= Your goal =
Locate every line in the records below that contains the word "assignments", and copy each one.
+ + +
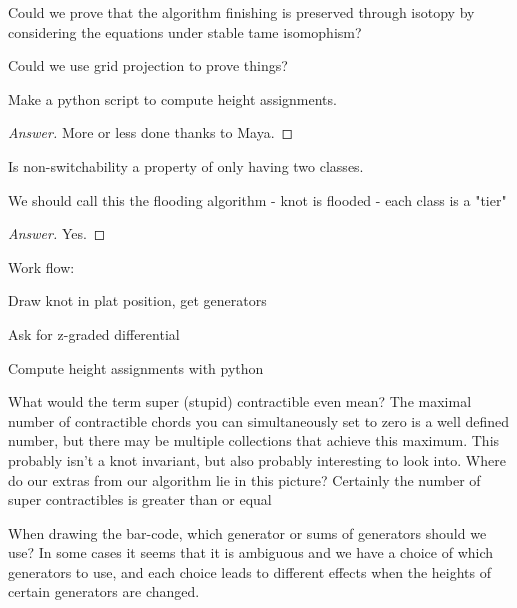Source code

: \documentclass[General-Information/editedlog.tex]{subfiles}
\begin{document}
\begin{question}
Could we prove that the algorithm finishing is preserved through isotopy by considering the equations under stable tame isomophism?
\end{question}

\begin{question}
Could we use grid projection to prove things?
\end{question}

\begin{question}
Make a python script to compute height assignments.
\end{question}
\begin{proof}[Answer]
    More or less done thanks to Maya.
\end{proof}

\begin{question}
Is non-switchability a property of only having two classes.
\end{question}

\begin{question}
We should call this the flooding algorithm - knot is flooded  - each class is a "tier" 
\end{question}
\begin{proof}[Answer]
    Yes.
\end{proof}

\begin{question}

Work flow:



Draw knot in plat position, get generators

Ask for z-graded differential

Compute height assignments with python

\end{question}

\begin{question}
    What would the term super (stupid) contractible even mean? The maximal number of contractible chords you can simultaneously set to zero is a well defined number, but there may be multiple collections that achieve this maximum. This probably isn't a knot invariant, but also probably interesting to look into. Where do our extras from our algorithm lie in this picture? Certainly the number of super contractibles is greater than or equal
\end{question}

\begin{question}
    When drawing the bar-code, which generator or sums of generators should we use? In some cases it seems that it is ambiguous and we have a choice of which generators to use, and each choice leads to different effects when the heights of certain generators are changed.
\end{question}
\end{document}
+ + +
= Output =
Make a python script to compute height assignments.
Compute height assignments with python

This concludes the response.